| Exercise prompt |
Your answer should be the lines below from the one holding "If you take'" through the one holding "Clarence: 'Oh no that will [UNK].'", copied exactly and with nothing else.

[Stored data]
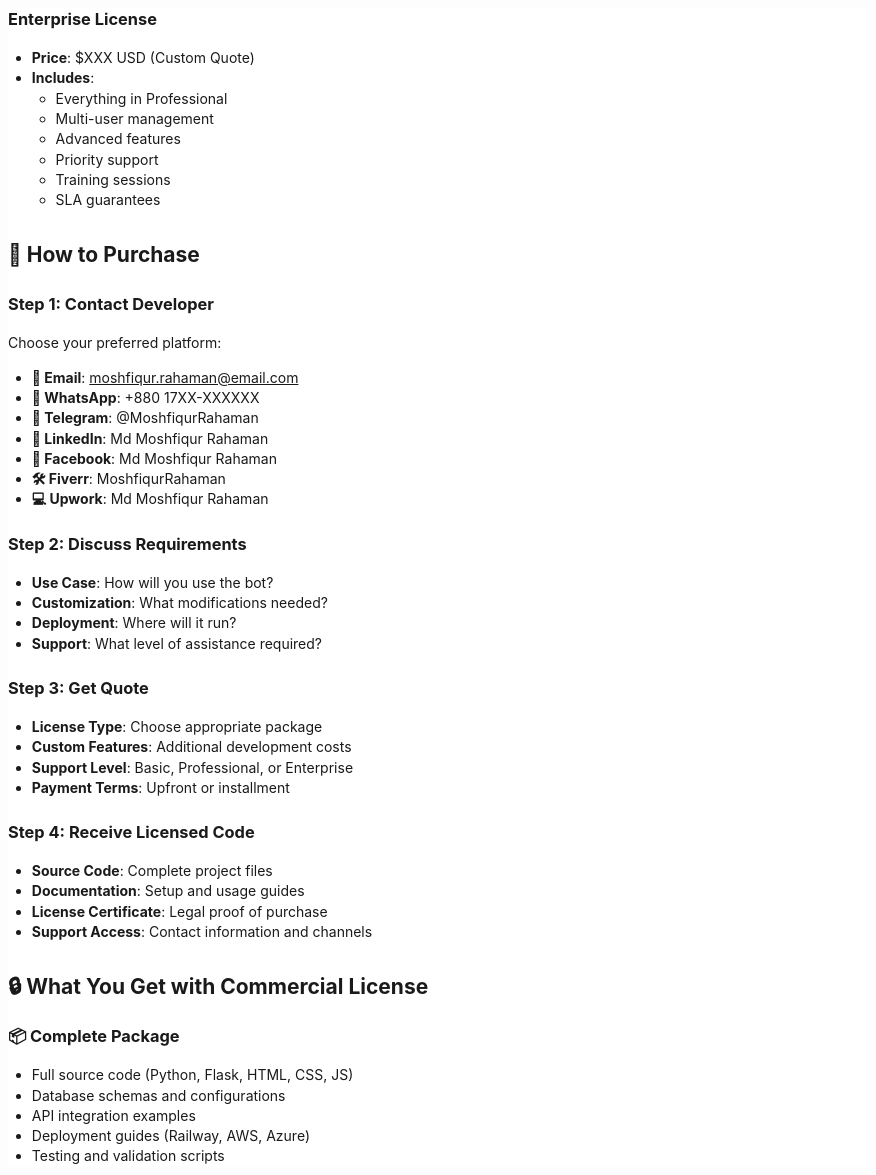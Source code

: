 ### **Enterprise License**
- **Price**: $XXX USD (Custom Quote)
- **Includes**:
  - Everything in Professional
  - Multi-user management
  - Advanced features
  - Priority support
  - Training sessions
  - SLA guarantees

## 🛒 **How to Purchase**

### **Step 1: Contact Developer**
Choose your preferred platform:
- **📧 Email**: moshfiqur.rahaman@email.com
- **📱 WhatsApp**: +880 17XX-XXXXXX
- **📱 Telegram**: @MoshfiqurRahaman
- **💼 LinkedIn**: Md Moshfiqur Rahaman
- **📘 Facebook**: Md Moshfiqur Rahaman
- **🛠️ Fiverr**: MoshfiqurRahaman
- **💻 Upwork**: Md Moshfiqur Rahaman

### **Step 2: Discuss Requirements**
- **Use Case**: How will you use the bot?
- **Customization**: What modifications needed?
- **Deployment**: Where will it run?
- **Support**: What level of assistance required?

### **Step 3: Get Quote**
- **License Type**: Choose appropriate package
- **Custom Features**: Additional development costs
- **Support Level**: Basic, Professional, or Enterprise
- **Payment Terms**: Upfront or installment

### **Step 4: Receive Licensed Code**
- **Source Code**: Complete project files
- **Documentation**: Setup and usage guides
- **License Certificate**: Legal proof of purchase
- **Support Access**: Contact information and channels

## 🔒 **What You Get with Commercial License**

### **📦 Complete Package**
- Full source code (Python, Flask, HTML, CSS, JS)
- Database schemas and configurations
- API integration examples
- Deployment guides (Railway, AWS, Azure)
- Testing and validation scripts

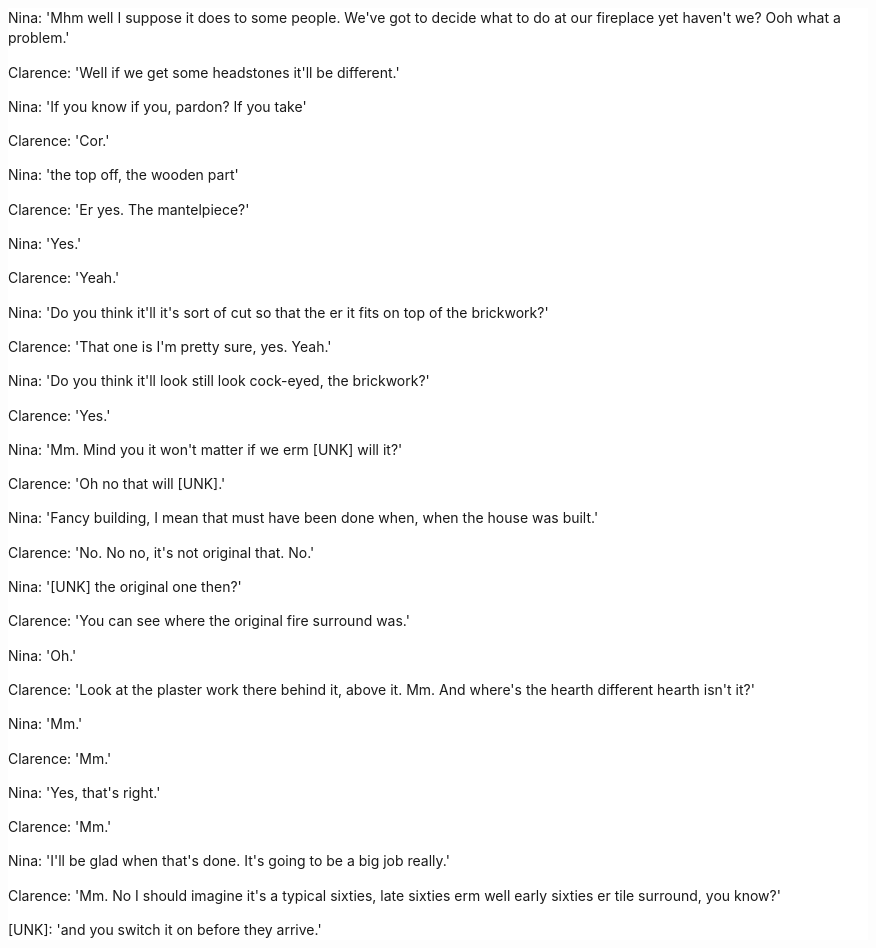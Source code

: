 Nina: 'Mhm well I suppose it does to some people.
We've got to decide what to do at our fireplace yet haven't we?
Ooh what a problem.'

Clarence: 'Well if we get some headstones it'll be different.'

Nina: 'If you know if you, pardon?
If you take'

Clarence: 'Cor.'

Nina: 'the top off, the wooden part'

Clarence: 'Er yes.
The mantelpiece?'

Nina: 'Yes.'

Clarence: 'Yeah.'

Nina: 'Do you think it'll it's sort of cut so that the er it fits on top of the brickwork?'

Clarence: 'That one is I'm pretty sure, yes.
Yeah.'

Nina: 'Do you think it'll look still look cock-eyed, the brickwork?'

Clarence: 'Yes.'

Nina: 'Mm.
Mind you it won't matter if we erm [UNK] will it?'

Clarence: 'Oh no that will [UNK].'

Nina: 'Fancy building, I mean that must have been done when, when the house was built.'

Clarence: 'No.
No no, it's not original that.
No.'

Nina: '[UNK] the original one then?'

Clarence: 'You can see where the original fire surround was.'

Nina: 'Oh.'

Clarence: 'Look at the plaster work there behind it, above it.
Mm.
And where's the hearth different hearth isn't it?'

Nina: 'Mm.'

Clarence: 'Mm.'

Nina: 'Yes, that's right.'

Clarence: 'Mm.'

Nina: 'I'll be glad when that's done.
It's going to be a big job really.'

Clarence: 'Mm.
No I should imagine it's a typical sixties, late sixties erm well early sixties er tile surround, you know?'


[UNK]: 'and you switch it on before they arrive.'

--

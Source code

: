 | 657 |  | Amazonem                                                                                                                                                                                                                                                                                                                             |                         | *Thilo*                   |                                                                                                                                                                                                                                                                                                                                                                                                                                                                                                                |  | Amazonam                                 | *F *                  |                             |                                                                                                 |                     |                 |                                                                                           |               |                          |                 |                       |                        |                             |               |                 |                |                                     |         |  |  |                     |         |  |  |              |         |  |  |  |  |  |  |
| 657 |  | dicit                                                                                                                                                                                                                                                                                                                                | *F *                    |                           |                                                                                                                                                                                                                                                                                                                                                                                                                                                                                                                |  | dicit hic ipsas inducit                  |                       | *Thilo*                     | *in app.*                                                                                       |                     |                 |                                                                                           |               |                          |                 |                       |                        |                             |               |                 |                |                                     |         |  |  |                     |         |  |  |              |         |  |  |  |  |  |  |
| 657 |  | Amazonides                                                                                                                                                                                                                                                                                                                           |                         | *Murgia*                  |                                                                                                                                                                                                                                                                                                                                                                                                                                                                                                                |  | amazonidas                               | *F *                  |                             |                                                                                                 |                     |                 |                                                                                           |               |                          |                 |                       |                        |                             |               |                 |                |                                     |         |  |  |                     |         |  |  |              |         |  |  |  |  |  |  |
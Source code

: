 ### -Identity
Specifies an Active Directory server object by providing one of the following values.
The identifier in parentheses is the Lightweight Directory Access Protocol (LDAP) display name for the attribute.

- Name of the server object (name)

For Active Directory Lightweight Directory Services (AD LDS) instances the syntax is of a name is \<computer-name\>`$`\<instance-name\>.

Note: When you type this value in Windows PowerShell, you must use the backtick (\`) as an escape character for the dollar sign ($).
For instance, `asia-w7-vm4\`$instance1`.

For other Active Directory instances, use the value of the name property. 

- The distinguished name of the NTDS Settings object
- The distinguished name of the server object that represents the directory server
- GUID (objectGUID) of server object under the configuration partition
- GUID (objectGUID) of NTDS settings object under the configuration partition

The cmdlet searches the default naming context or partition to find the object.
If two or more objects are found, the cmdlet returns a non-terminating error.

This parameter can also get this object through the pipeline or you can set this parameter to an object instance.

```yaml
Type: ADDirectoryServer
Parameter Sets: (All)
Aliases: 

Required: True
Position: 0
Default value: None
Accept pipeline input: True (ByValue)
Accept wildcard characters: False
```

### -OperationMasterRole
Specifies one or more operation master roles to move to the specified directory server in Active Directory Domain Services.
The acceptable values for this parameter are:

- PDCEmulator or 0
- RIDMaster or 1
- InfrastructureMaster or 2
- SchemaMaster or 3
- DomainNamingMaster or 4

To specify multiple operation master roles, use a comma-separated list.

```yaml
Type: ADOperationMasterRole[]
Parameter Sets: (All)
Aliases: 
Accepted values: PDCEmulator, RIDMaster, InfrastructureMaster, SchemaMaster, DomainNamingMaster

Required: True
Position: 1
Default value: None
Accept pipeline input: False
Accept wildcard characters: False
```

| Your response |
If you take'

Clarence: 'Cor.'

Nina: 'the top off, the wooden part'

Clarence: 'Er yes.
The mantelpiece?'

Nina: 'Yes.'

Clarence: 'Yeah.'

Nina: 'Do you think it'll it's sort of cut so that the er it fits on top of the brickwork?'

Clarence: 'That one is I'm pretty sure, yes.
Yeah.'

Nina: 'Do you think it'll look still look cock-eyed, the brickwork?'

Clarence: 'Yes.'

Nina: 'Mm.
Mind you it won't matter if we erm [UNK] will it?'

Clarence: 'Oh no that will [UNK].'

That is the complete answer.